The New Literacy

Recently, Edgar Murphy of the North Carolina State Board of Education delivered a presentation to a group of technology-using educators in the Raleigh area. He stated that of all the positions he has held in his life, he was technically qualified for only the first one. In the case of those that followed, he convinced prospective employers that he could teach himself all he needed to know while on the job.

Some months back, Michael Cox, a chief economist for the Federal Reserve Bank, predicted to a group of students that they would have at least five jobs after they graduate, four of which haven't been invented yet.

A fundamental question for everyone involved in education administrators, teachers, parents, and students in this time of rapid change is, "What do students really need to be learning today in order to be ready for an unpredictable future?" If Mr. Murphy's experience is a model for our children's future, then the best thing we can teach them is how to teach themselves. This requires that students become not only literate, but also able to use that literacy within their personal information environment in order to succeed now and in the future.

The challenge to us as educators lies in keeping up with an information environment that has changed dramatically in the past 10 years, a decade during which the very nature of information has changed in appearance, location, accessibility, application, and communication. Thus, it is crucial that when teaching literacy to our students, we emphasize skills that reflect the information environment of the present, not the past.

Whether we like it or not, with the information age comes a whole new set of basic skills. Following, we will take a look at how the traditional 3 Rs, naturally and out of necessity, evolve into 4 Es to define literacy in an increasingly, and soon to be exclusively, digital and networked world.

Reading → Exposing Knowledge

Most of the readers of this article were taught to read what was handed to them. Textbooks were given to us by our teachers, reference books by librarians, and magazines and newspapers by publishers. If we could read and understand the text handed to us by such recognized authorities, it meant we were literate.
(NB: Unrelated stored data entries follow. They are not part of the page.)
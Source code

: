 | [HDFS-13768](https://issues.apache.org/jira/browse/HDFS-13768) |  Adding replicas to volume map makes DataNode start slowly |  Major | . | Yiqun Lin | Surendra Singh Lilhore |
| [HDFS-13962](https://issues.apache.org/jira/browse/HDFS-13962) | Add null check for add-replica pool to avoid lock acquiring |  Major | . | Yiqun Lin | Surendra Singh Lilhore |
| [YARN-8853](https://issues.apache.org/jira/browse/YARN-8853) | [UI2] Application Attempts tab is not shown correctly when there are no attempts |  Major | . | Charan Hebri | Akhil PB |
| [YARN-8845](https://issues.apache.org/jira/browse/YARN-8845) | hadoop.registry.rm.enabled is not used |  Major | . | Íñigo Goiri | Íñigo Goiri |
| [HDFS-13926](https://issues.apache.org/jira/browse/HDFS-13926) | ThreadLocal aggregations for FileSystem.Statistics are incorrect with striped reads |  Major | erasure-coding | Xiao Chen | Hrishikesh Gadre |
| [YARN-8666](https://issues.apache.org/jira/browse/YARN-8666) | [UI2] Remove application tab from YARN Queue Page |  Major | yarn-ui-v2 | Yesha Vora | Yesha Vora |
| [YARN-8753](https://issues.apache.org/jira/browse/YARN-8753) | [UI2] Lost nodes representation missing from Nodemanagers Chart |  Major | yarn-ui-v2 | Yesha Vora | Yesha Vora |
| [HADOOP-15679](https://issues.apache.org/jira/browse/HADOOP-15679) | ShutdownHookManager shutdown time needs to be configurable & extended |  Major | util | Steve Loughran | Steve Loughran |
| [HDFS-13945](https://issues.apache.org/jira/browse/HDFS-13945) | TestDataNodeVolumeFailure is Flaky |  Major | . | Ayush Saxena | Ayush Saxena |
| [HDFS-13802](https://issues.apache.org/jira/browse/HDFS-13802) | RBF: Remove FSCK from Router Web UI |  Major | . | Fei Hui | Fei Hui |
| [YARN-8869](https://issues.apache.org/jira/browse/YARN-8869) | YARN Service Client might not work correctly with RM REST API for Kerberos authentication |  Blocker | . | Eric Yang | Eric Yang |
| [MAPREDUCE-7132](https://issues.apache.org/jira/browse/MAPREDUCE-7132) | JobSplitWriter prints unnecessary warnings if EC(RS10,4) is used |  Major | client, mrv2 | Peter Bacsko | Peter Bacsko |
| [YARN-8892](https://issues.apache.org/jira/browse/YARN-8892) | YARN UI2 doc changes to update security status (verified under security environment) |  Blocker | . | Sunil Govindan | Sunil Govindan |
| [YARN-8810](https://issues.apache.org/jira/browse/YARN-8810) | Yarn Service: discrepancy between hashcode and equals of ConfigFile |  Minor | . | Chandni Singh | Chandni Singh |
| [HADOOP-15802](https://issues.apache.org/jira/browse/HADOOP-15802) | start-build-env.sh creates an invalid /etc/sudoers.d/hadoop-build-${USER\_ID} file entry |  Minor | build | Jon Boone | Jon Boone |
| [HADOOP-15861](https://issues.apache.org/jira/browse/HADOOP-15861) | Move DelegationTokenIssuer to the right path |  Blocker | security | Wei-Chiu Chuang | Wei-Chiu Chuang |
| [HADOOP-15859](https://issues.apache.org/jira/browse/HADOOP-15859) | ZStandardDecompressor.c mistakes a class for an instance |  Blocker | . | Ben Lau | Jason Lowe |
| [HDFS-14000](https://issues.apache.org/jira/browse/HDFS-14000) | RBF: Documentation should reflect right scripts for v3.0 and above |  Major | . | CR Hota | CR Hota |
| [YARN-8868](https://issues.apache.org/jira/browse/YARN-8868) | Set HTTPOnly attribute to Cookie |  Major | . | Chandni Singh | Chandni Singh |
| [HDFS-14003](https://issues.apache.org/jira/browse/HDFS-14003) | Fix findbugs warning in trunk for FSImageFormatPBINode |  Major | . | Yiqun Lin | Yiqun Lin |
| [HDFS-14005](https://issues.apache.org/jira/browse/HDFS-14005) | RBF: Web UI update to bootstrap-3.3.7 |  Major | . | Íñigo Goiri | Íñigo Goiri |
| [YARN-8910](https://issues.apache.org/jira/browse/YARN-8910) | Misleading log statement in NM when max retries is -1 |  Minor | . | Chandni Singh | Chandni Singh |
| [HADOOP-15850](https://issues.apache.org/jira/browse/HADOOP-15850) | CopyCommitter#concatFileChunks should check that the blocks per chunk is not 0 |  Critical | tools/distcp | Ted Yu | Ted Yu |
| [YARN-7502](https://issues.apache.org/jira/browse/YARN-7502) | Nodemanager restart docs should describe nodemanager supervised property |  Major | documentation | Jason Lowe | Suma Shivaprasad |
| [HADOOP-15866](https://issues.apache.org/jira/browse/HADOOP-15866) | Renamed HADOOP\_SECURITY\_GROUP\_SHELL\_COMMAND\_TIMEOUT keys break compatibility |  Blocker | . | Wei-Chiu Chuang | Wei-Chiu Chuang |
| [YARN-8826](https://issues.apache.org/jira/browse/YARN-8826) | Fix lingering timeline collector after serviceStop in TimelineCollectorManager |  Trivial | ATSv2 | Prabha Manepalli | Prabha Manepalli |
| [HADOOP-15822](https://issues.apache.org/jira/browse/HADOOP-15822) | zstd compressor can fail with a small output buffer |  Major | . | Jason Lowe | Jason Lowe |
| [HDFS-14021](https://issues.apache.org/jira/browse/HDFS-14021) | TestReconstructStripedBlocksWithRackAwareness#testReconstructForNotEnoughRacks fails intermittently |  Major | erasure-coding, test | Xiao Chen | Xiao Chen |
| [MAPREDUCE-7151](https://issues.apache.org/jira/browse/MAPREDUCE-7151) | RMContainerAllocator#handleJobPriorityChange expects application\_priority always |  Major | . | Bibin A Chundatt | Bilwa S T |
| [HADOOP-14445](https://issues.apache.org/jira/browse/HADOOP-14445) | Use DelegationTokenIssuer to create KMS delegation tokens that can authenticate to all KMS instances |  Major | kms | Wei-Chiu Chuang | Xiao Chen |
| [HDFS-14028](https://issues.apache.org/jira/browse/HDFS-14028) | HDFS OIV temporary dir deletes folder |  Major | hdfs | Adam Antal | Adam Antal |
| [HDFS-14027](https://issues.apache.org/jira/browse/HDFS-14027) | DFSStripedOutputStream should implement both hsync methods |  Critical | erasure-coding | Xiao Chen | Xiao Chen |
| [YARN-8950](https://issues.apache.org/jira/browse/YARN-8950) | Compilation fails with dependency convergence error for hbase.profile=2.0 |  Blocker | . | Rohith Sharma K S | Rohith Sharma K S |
Today, our students typically begin their information experiences in front of a global electronic library of billions of pages of information (the Internet), where materials can be published by just about anyone, on just about anything, and for just about any reason. If our students have been taught only to read and understand this information, they could be in serious trouble, possibly even in danger. Accessing information in an increasingly digital and networked world requires a range of skills of which decoding text is only a small part. Basic skills for today's students include the following:

  1. Finding information: Locating relevant information not only from a local library or newsstand, but also from the Internet. Literacy includes the ability to identify needed information, use Web searching tools to find it, and employ research strategies that expose the best information.
  2. Decoding information: Beyond decoding text, literacy requires reading deeply for meaning in multimedia content.
  3. Evaluating information: It is critical that students learn to evaluate the information they encounter, and also identify its value in terms of their goals.
  4. Organizing information into personal digital libraries: A key strategy for handling the overwhelming amount of information available to us is the construction and cultivation of personal digital libraries. When we create and organize information that is relevant to our ongoing interests and goals, then we can handily find answers to our questions.
  1. Basic mathematical skills: As always, students must know how to add, subtract, count, measure, and calculate numbers. They must also understand the fundamental laws of numbers and how to use these concepts to answer questions, solve problems, and accomplish goals.
  2. Computer-aided processing of numbers: Of the numerous exabytes of information that will be generated this year, only a small percent of it will be printed. The rest will require a machine to read it. Students, while they learn the basic skills of processing printed numbers, must also learn to process large quantities of digital numbers using computer spreadsheets and other data processing tools.
  3. Processing media: Because of affordable digital cameras, scanners, MIDI music devices, and the vast array of multimedia content available on the Web, obtaining or creating the picture (or sound) is no longer the final outcome. It is merely a part of the process. All formats of information can be moved into powerful graphic, sound, and video processing software and altered to communicate in a more precise and compelling way. Students must learn to use these software tools in order to add value to information. It's all about numbers, but also about using computers to process those numbers in order to improve the delivery of information and accomplish goals.
  1. Writing effectively: Students must learn not only the mechanics of writing, but how to use text to communicate knowledge and ideas more efficiently than ever.
  2. Communicating with multimedia: Students must also learn to match their message with the medium that best communicates it, and then use the appropriate tools to create and or modify it in order to attract the attention of an audience.
  1. Information reliability: Students must learn to assess the accuracy of the information that they access and use, and it is equally important for them (and for all of us) to provide evidence of the accuracy and reliability of the information products they assemble. (See Tools for Exposing Knowledge)
  2. Information property: In the information age, we are all information property owners. Most of us will make our living by producing information products. It is important that students gain an appreciation of information as property that needs to be respected in the same way that we respect each other's material property.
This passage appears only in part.